Instructions for the task
Exactly as written, output the lines below starting from the first and ending with the line that contains "2. **Redundancy**: Maintain"; omit pictures.

*** Data for processing Section Begins ***

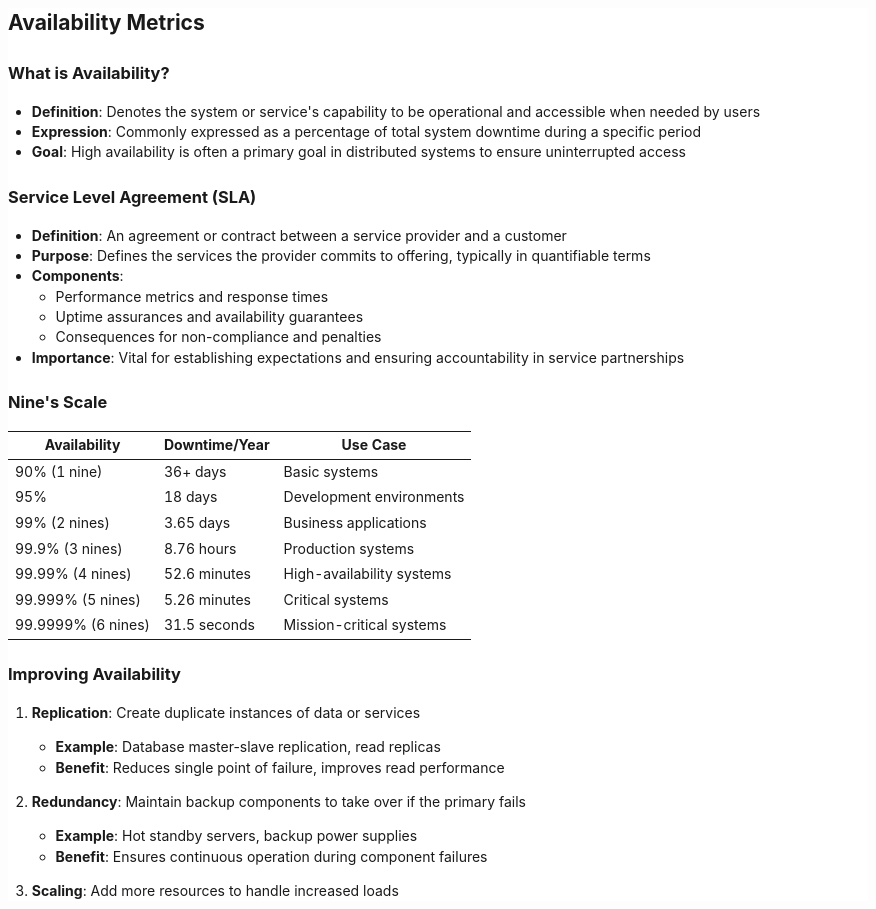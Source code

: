 ## Availability Metrics <a name="availability"></a>

### What is Availability?

- **Definition**: Denotes the system or service's capability to be operational and accessible when needed by users
- **Expression**: Commonly expressed as a percentage of total system downtime during a specific period
- **Goal**: High availability is often a primary goal in distributed systems to ensure uninterrupted access

### Service Level Agreement (SLA)

- **Definition**: An agreement or contract between a service provider and a customer
- **Purpose**: Defines the services the provider commits to offering, typically in quantifiable terms
- **Components**:
  - Performance metrics and response times
  - Uptime assurances and availability guarantees
  - Consequences for non-compliance and penalties
- **Importance**: Vital for establishing expectations and ensuring accountability in service partnerships

### Nine's Scale

| Availability       | Downtime/Year | Use Case                  |
| ------------------ | ------------- | ------------------------- |
| 90% (1 nine)       | 36+ days      | Basic systems             |
| 95%                | 18 days       | Development environments  |
| 99% (2 nines)      | 3.65 days     | Business applications     |
| 99.9% (3 nines)    | 8.76 hours    | Production systems        |
| 99.99% (4 nines)   | 52.6 minutes  | High-availability systems |
| 99.999% (5 nines)  | 5.26 minutes  | Critical systems          |
| 99.9999% (6 nines) | 31.5 seconds  | Mission-critical systems  |

### Improving Availability

1. **Replication**: Create duplicate instances of data or services

   - **Example**: Database master-slave replication, read replicas
   - **Benefit**: Reduces single point of failure, improves read performance

2. **Redundancy**: Maintain backup components to take over if the primary fails

   - **Example**: Hot standby servers, backup power supplies
   - **Benefit**: Ensures continuous operation during component failures

3. **Scaling**: Add more resources to handle increased loads
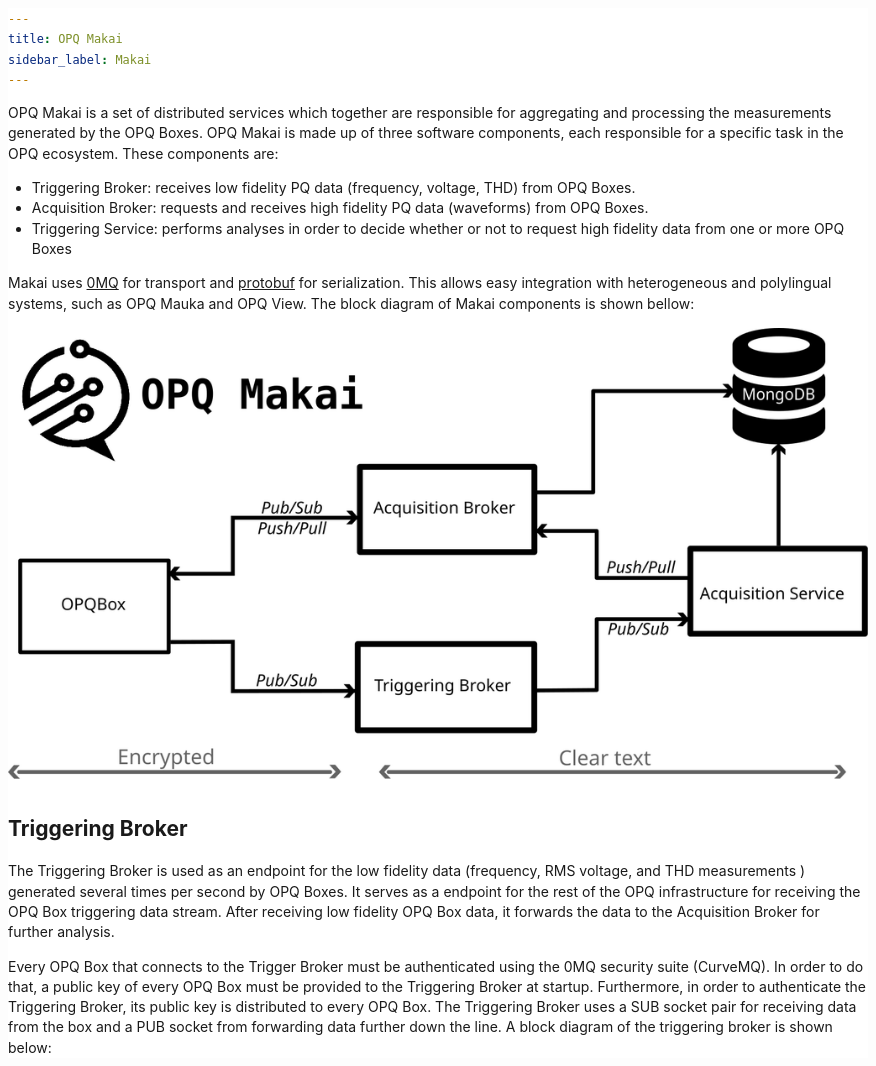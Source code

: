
 ```yaml
---
title: OPQ Makai
sidebar_label: Makai
---
```


OPQ Makai is a set of distributed services which together are responsible for aggregating and processing the measurements generated by the OPQ Boxes. OPQ Makai is made up of three software components, each responsible for a specific task in the OPQ ecosystem. These components are:

* Triggering Broker: receives low fidelity PQ data (frequency, voltage, THD) from OPQ Boxes.
* Acquisition Broker: requests and receives high fidelity PQ data (waveforms) from OPQ Boxes.
* Triggering Service: performs analyses in order to decide whether or not to request high fidelity data from one or more OPQ Boxes

Makai uses [0MQ](http://zeromq.org/) for transport and [protobuf](https://developers.google.com/protocol-buffers/) for serialization. This allows easy integration with heterogeneous and polylingual systems, such as OPQ Mauka and OPQ View. The block diagram of Makai components is shown bellow:

<img src="/docs/assets/makai/makai_main.svg">

## Triggering Broker

The Triggering Broker is used as an endpoint for the low fidelity data (frequency, RMS voltage, and THD measurements ) generated several times per second by OPQ Boxes. It serves as a endpoint for the rest of the OPQ infrastructure for receiving the OPQ Box triggering data stream. After receiving low fidelity OPQ Box data, it forwards the data to the Acquisition Broker for further analysis. 

Every OPQ Box that connects to the Trigger Broker must be authenticated using the 0MQ security suite (CurveMQ). In order to do that, a public key of every OPQ Box must be provided to the Triggering Broker at startup. Furthermore, in order to authenticate the Triggering Broker, its public key is distributed to every OPQ Box. The Triggering Broker uses a SUB socket pair for receiving data from the box and a PUB socket from forwarding data further down the line. A block diagram of the triggering broker is shown below:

*** Data for processing Section Ends ***

Exercise solution
Source code

: ## Availability Metrics <a name="availability"></a>

### What is Availability?

- **Definition**: Denotes the system or service's capability to be operational and accessible when needed by users
- **Expression**: Commonly expressed as a percentage of total system downtime during a specific period
- **Goal**: High availability is often a primary goal in distributed systems to ensure uninterrupted access

### Service Level Agreement (SLA)

- **Definition**: An agreement or contract between a service provider and a customer
- **Purpose**: Defines the services the provider commits to offering, typically in quantifiable terms
- **Components**:
  - Performance metrics and response times
  - Uptime assurances and availability guarantees
  - Consequences for non-compliance and penalties
- **Importance**: Vital for establishing expectations and ensuring accountability in service partnerships

### Nine's Scale

| Availability       | Downtime/Year | Use Case                  |
| ------------------ | ------------- | ------------------------- |
| 90% (1 nine)       | 36+ days      | Basic systems             |
| 95%                | 18 days       | Development environments  |
| 99% (2 nines)      | 3.65 days     | Business applications     |
| 99.9% (3 nines)    | 8.76 hours    | Production systems        |
| 99.99% (4 nines)   | 52.6 minutes  | High-availability systems |
| 99.999% (5 nines)  | 5.26 minutes  | Critical systems          |
| 99.9999% (6 nines) | 31.5 seconds  | Mission-critical systems  |

### Improving Availability

1. **Replication**: Create duplicate instances of data or services

   - **Example**: Database master-slave replication, read replicas
   - **Benefit**: Reduces single point of failure, improves read performance

2. **Redundancy**: Maintain backup components to take over if the primary fails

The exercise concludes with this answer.